Right now I try to understand the semantic model and especially for what it is good…so I need to expose it but why do I need it that’s still unclear for me…
one way you can organize your Items hierarchically
it’s the only way there is enough information for HABot to work
it is the only way to populate the Overview Locations, Equipment, and Properties tabs of MainUI (these tabs are automatically built based on the semantic model)
there are some rule Actions which can be used to interrogate where an Item fits in the hierarchy (e.g. items.SomeItem.semantics.location will return the Location Group Item SomeItem belongs to in JS).
For a concrete example of the last point, I use these actions to find and use the status Item for an Equipment when the sensors for that Equipment stop reporting new values.
I use the name of the Item to figure out which one is the status Item but I could just as easily use the semantic tags. alertItem and isAlerting comes from Threshold Alert. This rule gets called from Threshold Alert when a sensor doesn’t report for a certain amount of time. I get the parent equipment for that sensor, find the status Item for that equipment and set it to ON or OFF based on the value if isAlerting. Because everything is grouped by equipment because they are in the semantic model, I can easily get at all the other Items that are also a part of this same equipment with just two lines of code.
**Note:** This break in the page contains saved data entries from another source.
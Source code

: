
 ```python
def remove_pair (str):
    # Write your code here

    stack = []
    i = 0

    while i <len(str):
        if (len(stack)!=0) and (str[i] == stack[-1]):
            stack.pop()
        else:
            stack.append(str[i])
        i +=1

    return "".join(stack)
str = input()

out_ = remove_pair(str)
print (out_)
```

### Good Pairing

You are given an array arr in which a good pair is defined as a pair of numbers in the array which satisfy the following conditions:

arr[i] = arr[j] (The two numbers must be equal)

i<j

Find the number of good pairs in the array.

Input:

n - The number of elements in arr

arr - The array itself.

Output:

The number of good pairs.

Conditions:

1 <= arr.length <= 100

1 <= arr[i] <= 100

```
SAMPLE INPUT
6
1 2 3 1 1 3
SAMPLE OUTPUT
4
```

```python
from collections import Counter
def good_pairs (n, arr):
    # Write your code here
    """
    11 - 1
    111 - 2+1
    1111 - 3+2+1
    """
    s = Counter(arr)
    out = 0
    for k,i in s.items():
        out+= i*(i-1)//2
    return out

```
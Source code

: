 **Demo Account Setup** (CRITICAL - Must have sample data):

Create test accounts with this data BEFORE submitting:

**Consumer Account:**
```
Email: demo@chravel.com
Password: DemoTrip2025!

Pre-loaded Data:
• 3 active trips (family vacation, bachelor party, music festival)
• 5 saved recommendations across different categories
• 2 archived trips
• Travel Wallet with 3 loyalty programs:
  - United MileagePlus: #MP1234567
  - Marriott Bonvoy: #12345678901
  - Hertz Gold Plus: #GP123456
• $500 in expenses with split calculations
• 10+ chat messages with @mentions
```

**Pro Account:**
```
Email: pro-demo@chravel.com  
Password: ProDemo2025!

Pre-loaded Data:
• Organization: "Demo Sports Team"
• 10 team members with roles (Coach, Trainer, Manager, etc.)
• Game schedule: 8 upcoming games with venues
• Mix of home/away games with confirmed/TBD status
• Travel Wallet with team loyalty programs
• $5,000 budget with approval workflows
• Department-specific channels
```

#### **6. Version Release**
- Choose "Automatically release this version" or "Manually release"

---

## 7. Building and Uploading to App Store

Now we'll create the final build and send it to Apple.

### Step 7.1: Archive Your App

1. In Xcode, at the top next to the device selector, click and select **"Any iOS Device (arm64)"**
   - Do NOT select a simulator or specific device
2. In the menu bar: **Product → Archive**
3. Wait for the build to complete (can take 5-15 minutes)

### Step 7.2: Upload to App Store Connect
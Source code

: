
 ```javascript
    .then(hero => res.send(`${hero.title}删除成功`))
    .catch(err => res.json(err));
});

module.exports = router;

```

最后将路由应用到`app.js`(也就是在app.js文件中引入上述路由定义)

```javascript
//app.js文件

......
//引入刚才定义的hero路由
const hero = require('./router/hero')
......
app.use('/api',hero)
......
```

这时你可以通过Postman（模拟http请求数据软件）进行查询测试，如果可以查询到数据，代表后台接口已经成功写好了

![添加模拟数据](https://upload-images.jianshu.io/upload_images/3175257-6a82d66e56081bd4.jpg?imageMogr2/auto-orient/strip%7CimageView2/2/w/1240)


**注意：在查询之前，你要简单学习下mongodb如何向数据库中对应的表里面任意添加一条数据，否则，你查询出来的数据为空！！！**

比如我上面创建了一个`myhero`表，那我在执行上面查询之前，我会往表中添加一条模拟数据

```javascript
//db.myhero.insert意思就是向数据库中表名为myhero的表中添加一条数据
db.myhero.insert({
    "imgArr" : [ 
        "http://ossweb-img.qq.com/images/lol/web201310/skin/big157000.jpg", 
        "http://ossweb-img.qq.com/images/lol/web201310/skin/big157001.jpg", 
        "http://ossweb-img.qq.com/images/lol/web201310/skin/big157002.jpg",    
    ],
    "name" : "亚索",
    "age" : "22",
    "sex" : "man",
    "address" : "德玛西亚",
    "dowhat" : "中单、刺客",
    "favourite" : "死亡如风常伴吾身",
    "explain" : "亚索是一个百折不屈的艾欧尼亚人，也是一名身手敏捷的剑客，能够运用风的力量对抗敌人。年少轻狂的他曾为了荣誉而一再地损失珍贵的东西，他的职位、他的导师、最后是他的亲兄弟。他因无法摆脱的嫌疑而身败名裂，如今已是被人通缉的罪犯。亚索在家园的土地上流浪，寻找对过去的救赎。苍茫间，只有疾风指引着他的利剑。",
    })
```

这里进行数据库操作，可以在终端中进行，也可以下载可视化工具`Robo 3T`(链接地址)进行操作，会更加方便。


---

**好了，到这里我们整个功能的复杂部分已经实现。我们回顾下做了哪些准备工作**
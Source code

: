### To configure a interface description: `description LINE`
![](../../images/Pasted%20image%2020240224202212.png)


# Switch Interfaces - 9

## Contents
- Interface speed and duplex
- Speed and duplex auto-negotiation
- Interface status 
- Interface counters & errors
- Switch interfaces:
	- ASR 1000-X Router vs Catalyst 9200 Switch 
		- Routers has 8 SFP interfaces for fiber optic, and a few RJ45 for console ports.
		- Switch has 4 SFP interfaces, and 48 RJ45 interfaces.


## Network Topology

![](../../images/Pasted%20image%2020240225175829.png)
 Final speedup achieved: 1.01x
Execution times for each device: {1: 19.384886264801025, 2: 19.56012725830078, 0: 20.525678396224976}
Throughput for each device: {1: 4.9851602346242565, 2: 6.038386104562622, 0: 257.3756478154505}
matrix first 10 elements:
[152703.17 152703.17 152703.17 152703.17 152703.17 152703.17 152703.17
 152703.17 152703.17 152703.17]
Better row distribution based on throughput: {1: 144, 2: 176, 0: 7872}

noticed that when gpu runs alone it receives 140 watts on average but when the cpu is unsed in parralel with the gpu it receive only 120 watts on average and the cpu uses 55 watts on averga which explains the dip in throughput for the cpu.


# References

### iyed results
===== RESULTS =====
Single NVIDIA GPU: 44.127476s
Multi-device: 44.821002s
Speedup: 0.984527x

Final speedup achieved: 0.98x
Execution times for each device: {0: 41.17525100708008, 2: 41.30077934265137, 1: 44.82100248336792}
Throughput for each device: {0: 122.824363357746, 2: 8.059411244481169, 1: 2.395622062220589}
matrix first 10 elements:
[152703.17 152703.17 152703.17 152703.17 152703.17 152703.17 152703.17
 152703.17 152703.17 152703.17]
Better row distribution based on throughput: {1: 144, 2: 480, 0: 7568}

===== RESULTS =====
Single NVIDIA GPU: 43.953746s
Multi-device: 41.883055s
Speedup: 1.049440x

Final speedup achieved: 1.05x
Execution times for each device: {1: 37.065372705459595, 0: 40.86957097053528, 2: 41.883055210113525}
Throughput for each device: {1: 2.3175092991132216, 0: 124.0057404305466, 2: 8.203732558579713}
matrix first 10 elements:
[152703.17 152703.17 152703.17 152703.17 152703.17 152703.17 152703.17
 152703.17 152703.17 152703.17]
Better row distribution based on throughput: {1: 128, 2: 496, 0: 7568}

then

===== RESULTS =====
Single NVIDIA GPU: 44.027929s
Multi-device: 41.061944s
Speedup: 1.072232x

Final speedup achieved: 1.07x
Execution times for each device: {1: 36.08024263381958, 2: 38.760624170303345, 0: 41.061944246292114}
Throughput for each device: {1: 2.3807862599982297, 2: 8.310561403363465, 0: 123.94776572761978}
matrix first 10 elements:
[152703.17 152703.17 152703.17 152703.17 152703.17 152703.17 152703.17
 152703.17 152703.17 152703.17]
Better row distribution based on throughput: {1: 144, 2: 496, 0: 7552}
I don’t even need to do any tricks like making sure all the Items are named with the same pattern and using string manipulation to find the related Items.
If none of the points above is relevant to you, you don’t need the semantic model.
To me this is a pretty helpful structure as the item (in this case a light) belongs to the Wohnzimmer (living room) and it is also part of the Indirect Lights, which allows me to send ON/OFF to these groups separately. So, would be the solution to remove “Location” (I tried “equipment” first but it reveals the same problem) from the indirect lights?
@Mherwege AFAIK as you implemented it: I am aware that my indirect lights are not a physical location per se (you could imagine them to be a sub group of all lights of the living room, so it is indeed somewhat a physical location but I do not want to model it that way).
I feel that this leads to a broken window effect because it creates more than 20 health entries on my system which will make me overlook the real warnings. Therefore, I wonder if this warning is actually helping us or rather confusing? Maybe filtering types of health checks could be a solution but makes it even more complex…WDYT?